───── INPUT

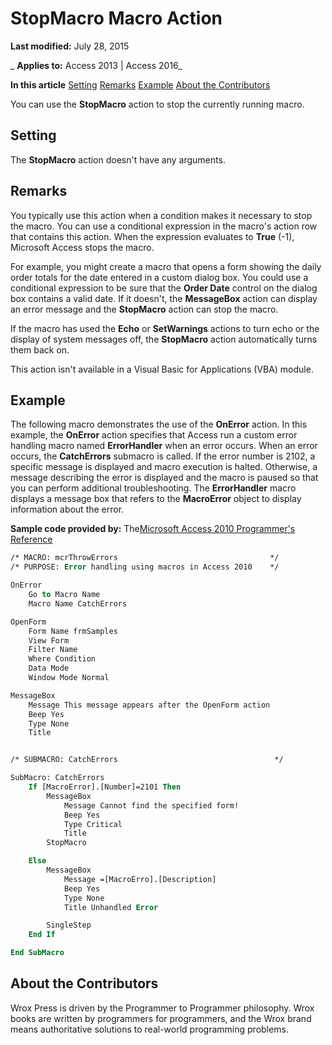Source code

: 
# StopMacro Macro Action

 **Last modified:** July 28, 2015

 _ **Applies to:** Access 2013 | Access 2016_

 **In this article**
[Setting](#sectionSection0)
[Remarks](#sectionSection1)
[Example](#sectionSection2)
[About the Contributors](#AboutContributors)


You can use the  **StopMacro** action to stop the currently running macro.

## Setting
<a name="sectionSection0"> </a>

The  **StopMacro** action doesn't have any arguments.


## Remarks
<a name="sectionSection1"> </a>

You typically use this action when a condition makes it necessary to stop the macro. You can use a conditional expression in the macro's action row that contains this action. When the expression evaluates to  **True** (-1), Microsoft Access stops the macro.

For example, you might create a macro that opens a form showing the daily order totals for the date entered in a custom dialog box. You could use a conditional expression to be sure that the  **Order Date** control on the dialog box contains a valid date. If it doesn't, the **MessageBox** action can display an error message and the **StopMacro** action can stop the macro.

If the macro has used the  **Echo** or **SetWarnings** actions to turn echo or the display of system messages off, the **StopMacro** action automatically turns them back on.

This action isn't available in a Visual Basic for Applications (VBA) module.


## Example
<a name="sectionSection2"> </a>

The following macro demonstrates the use of the  **OnError** action. In this example, the **OnError** action specifies that Access run a custom error handling macro named **ErrorHandler** when an error occurs. When an error occurs, the **CatchErrors** submacro is called. If the error number is 2102, a specific message is displayed and macro execution is halted. Otherwise, a message describing the error is displayed and the macro is paused so that you can perform additional troubleshooting. The **ErrorHandler** macro displays a message box that refers to the **MacroError** object to display information about the error.

 **Sample code provided by:** The[Microsoft Access 2010 Programmer's Reference](http://www.wrox.com/WileyCDA/WroxTitle/Access-2010-Programmer-s-Reference.productCd-0470591668.mdl)




```vb
/* MACRO: mcrThrowErrors                                  */
/* PURPOSE: Error handling using macros in Access 2010    */

OnError
    Go to Macro Name
    Macro Name CatchErrors

OpenForm 
    Form Name frmSamples
    View Form
    Filter Name
    Where Condition
    Data Mode
    Window Mode Normal

MessageBox 
    Message This message appears after the OpenForm action
    Beep Yes
    Type None
    Title


/* SUBMACRO: CatchErrors                                   */

SubMacro: CatchErrors
    If [MacroError].[Number]=2101 Then
        MessageBox
            Message Cannot find the specified form!
            Beep Yes
            Type Critical
            Title
        StopMacro

    Else
        MessageBox
            Message =[MacroErro].[Description]
            Beep Yes
            Type None
            Title Unhandled Error

        SingleStep
    End If

End SubMacro
```


## About the Contributors
<a name="AboutContributors"> </a>

Wrox Press is driven by the Programmer to Programmer philosophy. Wrox books are written by programmers for programmers, and the Wrox brand means authoritative solutions to real-world programming problems. 

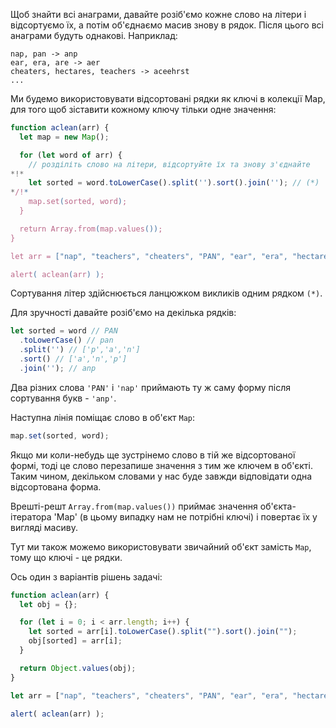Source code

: Щоб знайти всі анаграми, давайте розіб'ємо кожне слово на літери і відсортуємо їх, а потім об'єднаємо масив знову в рядок. Після цього всі анаграми будуть однакові.
Наприклад:

```
nap, pan -> anp
ear, era, are -> aer
cheaters, hectares, teachers -> aceehrst
...
```

Ми будемо використовувати відсортовані рядки як ключі в колекції Map, для того щоб зіставити кожному ключу тільки одне значення:

```js run
function aclean(arr) {
  let map = new Map();

  for (let word of arr) {
    // розділіть слово на літери, відсортуйте їх та знову з'єднайте
*!*
    let sorted = word.toLowerCase().split('').sort().join(''); // (*)
*/!*
    map.set(sorted, word);
  }

  return Array.from(map.values());
}

let arr = ["nap", "teachers", "cheaters", "PAN", "ear", "era", "hectares"];

alert( aclean(arr) );
```

Сортування літер здійснюється ланцюжком викликів одним рядком `(*)`.

Для зручності давайте розіб'ємо на декілька рядків:

```js
let sorted = word // PAN
  .toLowerCase() // pan
  .split('') // ['p','a','n']
  .sort() // ['a','n','p']
  .join(''); // anp
```

Два різних слова `'PAN'` і `'nap'` приймають ту ж саму форму після сортування букв - `'anp'`.

Наступна лінія поміщає слово в об'єкт `Map`:

```js
map.set(sorted, word);
```

Якщо ми коли-небудь ще зустрінемо слово в тій же відсортованої формі, тоді це слово перезапише значення з тим же ключем в об'єкті. Таким чином, декільком словами у нас буде завжди відповідати одна відсортована форма.

Врешті-решт `Array.from(map.values())` приймає значення об'єкта-ітератора 'Map' (в цьому випадку нам не потрібні ключі) і повертає їх у вигляді масиву.

Тут ми також можемо використовувати звичайний об'єкт замість `Map`, тому що ключі - це рядки.

Ось один з варіантів рішень задачі:

```js run demo
function aclean(arr) {
  let obj = {};

  for (let i = 0; i < arr.length; i++) {
    let sorted = arr[i].toLowerCase().split("").sort().join("");
    obj[sorted] = arr[i];
  }

  return Object.values(obj);
}

let arr = ["nap", "teachers", "cheaters", "PAN", "ear", "era", "hectares"];

alert( aclean(arr) );
```
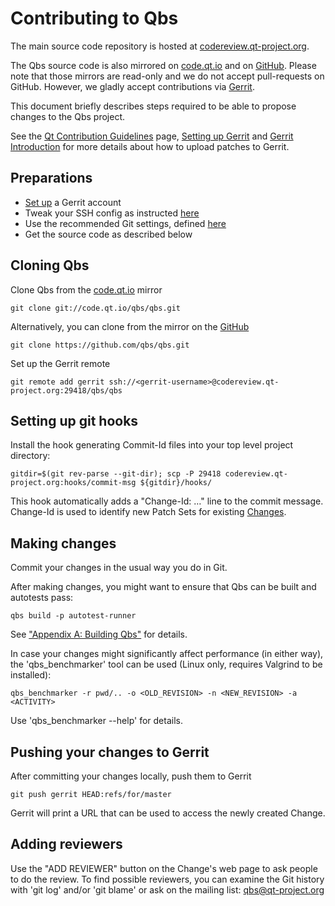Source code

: # Contributing to Qbs

The main source code repository is hosted at
[codereview.qt-project.org](https://codereview.qt-project.org/q/project:qbs/qbs).

The Qbs source code is also mirrored on [code.qt.io](https://code.qt.io/cgit/qbs/qbs.git/)
and on [GitHub](https://github.com/qbs/qbs). Please note that those mirrors
are read-only and we do not accept pull-requests on GitHub. However, we gladly
accept contributions via [Gerrit](https://codereview.qt-project.org/q/project:qbs/qbs).

This document briefly describes steps required to be able to propose changes
to the Qbs project.

See the [Qt Contribution Guidelines](https://wiki.qt.io/Qt_Contribution_Guidelines)
page, [Setting up Gerrit](https://wiki.qt.io/Setting_up_Gerrit) and
[Gerrit Introduction](https://wiki.qt.io/Gerrit_Introduction) for more
details about how to upload patches to Gerrit.

## Preparations

* [Set up](https://wiki.qt.io/Setting_up_Gerrit#How_to_get_started_-_Gerrit_registration)
a Gerrit account
* Tweak your SSH config as instructed [here](https://wiki.qt.io/Setting_up_Gerrit#Local_Setup)
* Use the recommended Git settings, defined [here](https://wiki.qt.io/Setting_up_Gerrit#Configuring_Git)
* Get the source code as described below

## Cloning Qbs

Clone Qbs from the [code.qt.io](https://code.qt.io/cgit/qbs/qbs.git/) mirror
```
git clone git://code.qt.io/qbs/qbs.git
```
Alternatively, you can clone from the mirror on the [GitHub](https://github.com/qbs/qbs)
```
git clone https://github.com/qbs/qbs.git
```

Set up the Gerrit remote
```
git remote add gerrit ssh://<gerrit-username>@codereview.qt-project.org:29418/qbs/qbs
```

## Setting up git hooks

Install the hook generating Commit-Id files into your top level project directory:
```
gitdir=$(git rev-parse --git-dir); scp -P 29418 codereview.qt-project.org:hooks/commit-msg ${gitdir}/hooks/
```

This hook automatically adds a "Change-Id: …" line to the commit message. Change-Id is used
to identify new Patch Sets for existing
[Changes](https://wiki.qt.io/Gerrit_Introduction#Terminology).

## Making changes

Commit your changes in the usual way you do in Git.

After making changes, you might want to ensure that Qbs can be built and autotests pass:
```
qbs build -p autotest-runner
```
See ["Appendix A: Building Qbs"](http://doc.qt.io/qbs/building-qbs.html) for details.

In case your changes might significantly affect performance (in either way), the
'qbs_benchmarker' tool can be used (Linux only, requires Valgrind to be installed):
```
qbs_benchmarker -r pwd/.. -o <OLD_REVISION> -n <NEW_REVISION> -a <ACTIVITY>
```
Use 'qbs_benchmarker --help' for details.

## Pushing your changes to Gerrit

After committing your changes locally, push them to Gerrit

```
git push gerrit HEAD:refs/for/master
```

Gerrit will print a URL that can be used to access the newly created Change.

## Adding reviewers

Use the "ADD REVIEWER" button on the Change's web page to ask people to do the
review. To find possible reviewers, you can examine the Git history with
'git log' and/or 'git blame' or ask on the mailing list: qbs@qt-project.org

──────────

WHAT THE TASK ASKS
Return each line of the entries that holds the string "automatically".

TASK RESPONSE
If the macro has used the  **Echo** or **SetWarnings** actions to turn echo or the display of system messages off, the **StopMacro** action automatically turns them back on.
This hook automatically adds a "Change-Id: …" line to the commit message. Change-Id is used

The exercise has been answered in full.